Figure 2: Proposed site of interaction of Li with NAA intercellular dynamics.
Li treatment is considered to be a safe and effective agent for treatment of BD and is recommended as a first-line treatment for this disorder [15]. While Li is known to affect many metabolites and metabolic systems in the brain, the results of this retrospective analysis based on studies of CD show that Li interacts directly with the critically important NAA metabolic system in brain. This leads to the novel hypothesis that a previously unrecognized site of action of Li is on the depolarization-induced export of NAA by neurons, linking for the first time the effects of Li treatment with the dynamics of the unique tri-cellular NAA metabolic system. Thus, based on the analysis of Li use in cases of CD where a specific enzyme is inactive, a clue to its pharmacological action in BD appears to have been uncovered that would not have been predictable or readily apparent in other studies. While most studies of brain NAA, including the effects of drugs, focus on changes in its static level as a measure of neuron density or viability, the observation that Li has little or no effect on static levels of NAA but strongly affects NAA dynamics opens a potential new area for understanding relationships between other commonly used CNS drugs and brain function.

Future Studies

This report and hypothesis presented is based on a limited number of cases of CD patients.
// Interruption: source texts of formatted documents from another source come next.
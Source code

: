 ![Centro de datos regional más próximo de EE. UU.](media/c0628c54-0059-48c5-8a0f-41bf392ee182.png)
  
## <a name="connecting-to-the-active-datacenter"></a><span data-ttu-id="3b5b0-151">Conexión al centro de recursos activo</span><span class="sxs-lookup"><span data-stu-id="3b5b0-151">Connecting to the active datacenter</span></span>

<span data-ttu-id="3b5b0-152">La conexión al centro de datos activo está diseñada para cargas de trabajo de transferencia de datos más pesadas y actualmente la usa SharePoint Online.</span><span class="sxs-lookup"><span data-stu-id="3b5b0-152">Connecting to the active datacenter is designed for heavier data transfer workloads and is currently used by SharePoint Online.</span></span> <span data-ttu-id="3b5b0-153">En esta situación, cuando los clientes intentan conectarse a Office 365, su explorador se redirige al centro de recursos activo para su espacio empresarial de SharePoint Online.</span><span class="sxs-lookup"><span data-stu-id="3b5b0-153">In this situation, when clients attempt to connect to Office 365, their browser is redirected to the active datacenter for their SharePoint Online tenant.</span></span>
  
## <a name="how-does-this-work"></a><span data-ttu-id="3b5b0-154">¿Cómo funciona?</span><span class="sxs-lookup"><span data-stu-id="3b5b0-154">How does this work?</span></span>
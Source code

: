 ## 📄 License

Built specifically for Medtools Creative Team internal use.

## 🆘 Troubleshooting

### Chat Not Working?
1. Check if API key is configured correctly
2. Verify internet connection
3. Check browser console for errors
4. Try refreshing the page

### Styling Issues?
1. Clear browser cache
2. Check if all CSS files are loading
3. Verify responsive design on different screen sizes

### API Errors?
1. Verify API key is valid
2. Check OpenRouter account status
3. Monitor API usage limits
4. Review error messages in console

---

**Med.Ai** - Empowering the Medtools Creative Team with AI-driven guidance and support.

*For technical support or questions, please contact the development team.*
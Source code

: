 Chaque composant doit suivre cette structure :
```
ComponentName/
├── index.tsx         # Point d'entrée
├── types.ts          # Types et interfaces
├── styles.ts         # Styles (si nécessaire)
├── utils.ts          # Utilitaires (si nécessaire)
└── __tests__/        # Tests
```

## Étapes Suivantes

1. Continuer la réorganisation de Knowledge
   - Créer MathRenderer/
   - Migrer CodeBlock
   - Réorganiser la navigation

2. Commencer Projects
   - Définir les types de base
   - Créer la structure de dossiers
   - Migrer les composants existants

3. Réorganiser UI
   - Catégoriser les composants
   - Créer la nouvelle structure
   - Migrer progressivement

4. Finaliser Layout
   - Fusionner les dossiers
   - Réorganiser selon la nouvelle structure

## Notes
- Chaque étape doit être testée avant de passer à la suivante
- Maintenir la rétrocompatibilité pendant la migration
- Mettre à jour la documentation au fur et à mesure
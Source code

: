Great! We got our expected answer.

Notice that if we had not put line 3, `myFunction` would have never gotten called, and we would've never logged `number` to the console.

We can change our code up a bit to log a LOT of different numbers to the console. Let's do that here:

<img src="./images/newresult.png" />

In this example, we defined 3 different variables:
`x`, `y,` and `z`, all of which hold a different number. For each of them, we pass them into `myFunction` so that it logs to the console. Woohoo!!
In addition, the possible role of Li on NAA metabolism was deduced from the outcome of Li treatment on only certain aspects of NAA metabolism including its normal levels in brain and its normal absence in urine. However, several studies to test the hypothesis that Li inhibits the release of NAA can now be envisioned. One study using an animal model to measure NAA turnover [33] would be to determine if the rate of NAA synthesis is changed by Li treatment. If Li reduces the efflux of NAA and S=E, it should be possible to demonstrate that the rate of NAA synthesis is also reduced. A second method using fMRS would be to test if visual stimulation in Li treated BD patients’ produces as significant a loss of NAA signal as in normal individuals where release of NAA is not inhibited and it is rapidly hydrolyzed by ASPA. Lastly, it is not known just how NAAG fits into the above hypothesis since it is also released by stimulated neurons to ECF [4]. However, since NAAG release and its hydrolysis activates astrocytes to send second messengers to the vascular system, a measure of the blood oxygenation level-dependent (BOLD) response of Li treated BD individuals using magnetic resonance imaging may be informative.